The second qualifying session had Capello go faster than Lammers' time from the first session to take the provisional pole position with a lap of 3 minutes and 30.347 seconds in its eighth minute. Kristensen remained in second as he improved the No. 1 car's best lap. He demoted the No. 16 Racing for Holland Dome of Lammers to third overall although the latter entry bettered its first session time. Krumm's No. 3 Audi maintained fourth and Blundell advanced the No. 27 MG-Lola from seventh to fifth overall despite a collision with a LMGT Porsche through the Tetre Rouge Esses complex of corners at about 135 mph. The MG-Lola crashed into a barrier beside the circuit and damaged its steering arm. Blundell drove the car back to the pit lane for extensive repairs to it. Four minutes before the conclusion of the session, Andy Wallace's No. 8 Bentley and a slower car made contact on the approach to Indianapolis corner, causing the Bentley to run into the trackside gravel trap. Yannick Dalmas in the No. 5 Audi Sport Japan Team Goh car lost his right rear wing endplate from possibly hitting debris on the Mulsanne Straight and the car launched airborne before resting against a barrier. In LMGTS, Oliver Gavin's Chevrolet Corvette C5-R and Alain Menu in the Prodrive Ferrari battled for the provisional pole position with Menu ending the session top of all the entrants in the category with a time of 3 minutes and 56.730 seconds. The LMGT class continued to be led by The Racer's Group Porsche 911.

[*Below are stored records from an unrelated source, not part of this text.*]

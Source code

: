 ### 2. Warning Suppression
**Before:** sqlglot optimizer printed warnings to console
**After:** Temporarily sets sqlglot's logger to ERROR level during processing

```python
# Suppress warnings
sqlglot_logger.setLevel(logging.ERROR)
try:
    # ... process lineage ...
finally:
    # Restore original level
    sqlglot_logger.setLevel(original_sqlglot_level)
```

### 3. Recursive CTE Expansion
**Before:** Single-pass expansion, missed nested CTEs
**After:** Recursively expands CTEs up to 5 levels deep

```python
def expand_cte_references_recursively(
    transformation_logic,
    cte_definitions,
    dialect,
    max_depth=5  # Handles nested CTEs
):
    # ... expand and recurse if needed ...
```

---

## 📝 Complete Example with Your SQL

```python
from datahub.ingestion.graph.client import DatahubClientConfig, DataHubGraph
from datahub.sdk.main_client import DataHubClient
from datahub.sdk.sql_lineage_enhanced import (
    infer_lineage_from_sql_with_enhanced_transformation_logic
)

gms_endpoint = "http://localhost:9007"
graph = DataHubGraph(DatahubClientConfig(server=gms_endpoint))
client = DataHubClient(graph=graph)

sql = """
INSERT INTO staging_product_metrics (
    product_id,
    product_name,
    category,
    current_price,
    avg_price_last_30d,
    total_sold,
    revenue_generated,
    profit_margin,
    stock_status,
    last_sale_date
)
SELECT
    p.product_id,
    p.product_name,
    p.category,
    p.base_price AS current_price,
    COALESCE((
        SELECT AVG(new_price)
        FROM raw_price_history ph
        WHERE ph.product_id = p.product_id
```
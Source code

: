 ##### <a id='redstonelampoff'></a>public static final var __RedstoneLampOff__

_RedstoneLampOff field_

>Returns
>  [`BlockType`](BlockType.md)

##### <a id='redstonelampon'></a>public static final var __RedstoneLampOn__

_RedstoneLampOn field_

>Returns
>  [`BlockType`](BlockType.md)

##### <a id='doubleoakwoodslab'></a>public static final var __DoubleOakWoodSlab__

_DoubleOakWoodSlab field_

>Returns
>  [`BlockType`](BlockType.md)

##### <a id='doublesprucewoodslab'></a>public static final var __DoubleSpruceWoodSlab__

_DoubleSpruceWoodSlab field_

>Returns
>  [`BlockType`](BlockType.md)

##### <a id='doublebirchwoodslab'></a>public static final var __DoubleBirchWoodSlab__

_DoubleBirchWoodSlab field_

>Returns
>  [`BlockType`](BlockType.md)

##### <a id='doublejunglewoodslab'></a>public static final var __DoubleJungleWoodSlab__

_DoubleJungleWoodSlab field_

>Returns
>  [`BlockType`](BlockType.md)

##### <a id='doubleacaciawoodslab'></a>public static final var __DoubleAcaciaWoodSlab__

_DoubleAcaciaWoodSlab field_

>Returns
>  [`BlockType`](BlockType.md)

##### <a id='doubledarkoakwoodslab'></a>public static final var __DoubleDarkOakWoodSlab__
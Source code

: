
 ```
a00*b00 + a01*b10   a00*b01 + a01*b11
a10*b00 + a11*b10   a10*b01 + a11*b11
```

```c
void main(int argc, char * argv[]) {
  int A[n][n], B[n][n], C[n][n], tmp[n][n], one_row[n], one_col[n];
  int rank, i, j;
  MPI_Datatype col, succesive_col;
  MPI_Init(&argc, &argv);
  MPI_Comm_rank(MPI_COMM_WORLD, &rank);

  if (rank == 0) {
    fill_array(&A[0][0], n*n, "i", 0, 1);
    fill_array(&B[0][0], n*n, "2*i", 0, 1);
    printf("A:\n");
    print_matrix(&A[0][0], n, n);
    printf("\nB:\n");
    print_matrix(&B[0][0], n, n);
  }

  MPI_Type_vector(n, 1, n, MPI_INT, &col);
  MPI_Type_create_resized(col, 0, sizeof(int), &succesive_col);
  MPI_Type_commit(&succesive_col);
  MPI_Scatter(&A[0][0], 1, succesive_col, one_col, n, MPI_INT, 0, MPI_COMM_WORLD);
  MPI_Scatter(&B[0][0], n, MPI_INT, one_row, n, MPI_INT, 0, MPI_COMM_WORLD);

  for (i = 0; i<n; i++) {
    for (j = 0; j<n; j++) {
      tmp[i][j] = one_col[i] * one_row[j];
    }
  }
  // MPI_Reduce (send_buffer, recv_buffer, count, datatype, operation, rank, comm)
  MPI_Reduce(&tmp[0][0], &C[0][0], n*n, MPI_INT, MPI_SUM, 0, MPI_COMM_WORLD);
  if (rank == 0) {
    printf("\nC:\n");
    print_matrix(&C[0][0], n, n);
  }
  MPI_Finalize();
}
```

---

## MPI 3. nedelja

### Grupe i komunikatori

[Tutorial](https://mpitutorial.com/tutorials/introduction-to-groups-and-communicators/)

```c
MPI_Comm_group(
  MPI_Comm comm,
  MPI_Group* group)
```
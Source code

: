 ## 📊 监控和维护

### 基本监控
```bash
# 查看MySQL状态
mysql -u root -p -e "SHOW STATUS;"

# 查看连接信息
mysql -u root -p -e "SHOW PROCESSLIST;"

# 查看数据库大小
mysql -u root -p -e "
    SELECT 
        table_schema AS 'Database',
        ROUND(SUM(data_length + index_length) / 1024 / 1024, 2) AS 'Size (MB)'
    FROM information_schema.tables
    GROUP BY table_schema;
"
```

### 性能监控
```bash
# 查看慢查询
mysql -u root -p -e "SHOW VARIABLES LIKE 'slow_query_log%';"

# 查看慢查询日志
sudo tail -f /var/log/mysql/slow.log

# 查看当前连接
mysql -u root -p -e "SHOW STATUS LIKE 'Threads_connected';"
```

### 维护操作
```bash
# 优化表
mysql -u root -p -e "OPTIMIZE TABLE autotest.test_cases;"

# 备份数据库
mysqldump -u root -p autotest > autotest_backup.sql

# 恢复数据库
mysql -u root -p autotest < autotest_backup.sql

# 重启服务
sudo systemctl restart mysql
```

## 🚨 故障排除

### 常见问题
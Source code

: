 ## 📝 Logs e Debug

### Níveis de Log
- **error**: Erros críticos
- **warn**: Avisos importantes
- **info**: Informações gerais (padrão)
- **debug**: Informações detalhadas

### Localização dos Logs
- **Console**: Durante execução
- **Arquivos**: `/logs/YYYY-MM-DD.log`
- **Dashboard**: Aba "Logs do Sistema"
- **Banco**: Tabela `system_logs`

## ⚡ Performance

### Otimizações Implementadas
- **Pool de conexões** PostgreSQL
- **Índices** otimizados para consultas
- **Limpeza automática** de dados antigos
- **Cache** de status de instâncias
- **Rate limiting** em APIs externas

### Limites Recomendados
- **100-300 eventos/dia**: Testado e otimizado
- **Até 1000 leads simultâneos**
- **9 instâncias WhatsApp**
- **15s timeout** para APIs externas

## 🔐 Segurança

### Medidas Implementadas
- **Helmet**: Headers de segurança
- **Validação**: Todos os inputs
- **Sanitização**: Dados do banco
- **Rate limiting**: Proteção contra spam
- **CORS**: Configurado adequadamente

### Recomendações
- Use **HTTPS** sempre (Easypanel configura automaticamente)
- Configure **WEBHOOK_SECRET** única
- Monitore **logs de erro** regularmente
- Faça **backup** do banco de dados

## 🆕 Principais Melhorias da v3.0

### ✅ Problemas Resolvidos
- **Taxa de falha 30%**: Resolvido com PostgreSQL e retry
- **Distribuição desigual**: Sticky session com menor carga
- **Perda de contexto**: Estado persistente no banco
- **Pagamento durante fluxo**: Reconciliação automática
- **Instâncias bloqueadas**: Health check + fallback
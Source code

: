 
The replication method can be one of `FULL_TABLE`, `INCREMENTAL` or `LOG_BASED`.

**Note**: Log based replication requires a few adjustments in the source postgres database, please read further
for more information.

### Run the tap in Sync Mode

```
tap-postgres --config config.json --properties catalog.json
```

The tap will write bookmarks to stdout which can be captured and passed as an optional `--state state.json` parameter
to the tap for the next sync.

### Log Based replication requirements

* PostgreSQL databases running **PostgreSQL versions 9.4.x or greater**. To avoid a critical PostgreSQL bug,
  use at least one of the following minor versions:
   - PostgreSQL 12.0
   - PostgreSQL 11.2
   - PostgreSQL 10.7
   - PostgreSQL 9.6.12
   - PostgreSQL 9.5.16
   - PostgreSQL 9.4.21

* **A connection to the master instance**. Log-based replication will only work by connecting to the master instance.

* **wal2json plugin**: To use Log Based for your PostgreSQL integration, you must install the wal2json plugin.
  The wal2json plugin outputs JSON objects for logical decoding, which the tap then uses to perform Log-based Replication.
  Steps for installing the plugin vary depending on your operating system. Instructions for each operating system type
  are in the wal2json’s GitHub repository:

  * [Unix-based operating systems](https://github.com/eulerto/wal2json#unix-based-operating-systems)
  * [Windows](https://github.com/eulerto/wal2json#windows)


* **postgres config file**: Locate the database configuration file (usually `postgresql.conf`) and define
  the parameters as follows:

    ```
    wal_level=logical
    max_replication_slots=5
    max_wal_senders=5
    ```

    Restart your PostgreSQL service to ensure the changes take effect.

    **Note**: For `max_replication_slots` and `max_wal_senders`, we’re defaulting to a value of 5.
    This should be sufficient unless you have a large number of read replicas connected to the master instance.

After the second session, the No. 16 Racing for Holland Dome had all of its lap times deleted due to a fuel infringement caused by possibly its fuel tank not being extensively cleaned. Teams running with more powerful engines for qualifying stopped utilising them and installed the power units they would use for the race in order to comply with an ACO regulation that forbade teams changing engines before the final qualifying session and the race. The 13 June's first qualifying session had Capello improve provisional pole position with a 3 minutes and 29.905 seconds lap that he set late in the session and broke the overall lap record held by Martin Brundle in a Toyota GT-One since the 1999 race. He was followed by Kristensen's No. 2 Audi in second after the latter was delayed by a slower car and Sarrazin's third-placed No. 14 Team Oreca Dallara though he aborted his first timed lap due to traffic. The No. 3 Audi remained in fourth place, and Blundell's No. 27 MG-Lola maintained fifth though his engine failed at the first chicane on the Mulsanne Straight. Dalmas' session was ended early with an electrical failure that caused him to abandon his Audi at the side of the track. Although it stopped on its first lap with a transmission fault, the Prodrive Ferrari continued to lead the LMGTS category, and The Racer's Group Porsche maintained the LMGT class lead despite Luhr making a driver error that put the car into the gravel trap at the Dunlop Chicane, and a broken water sealant when Kevin Buckler was driving the vehicle. The session was stopped halfway through for ten minutes to allow marshals to dry a large amount of spilled oil at the Ford Chicanes.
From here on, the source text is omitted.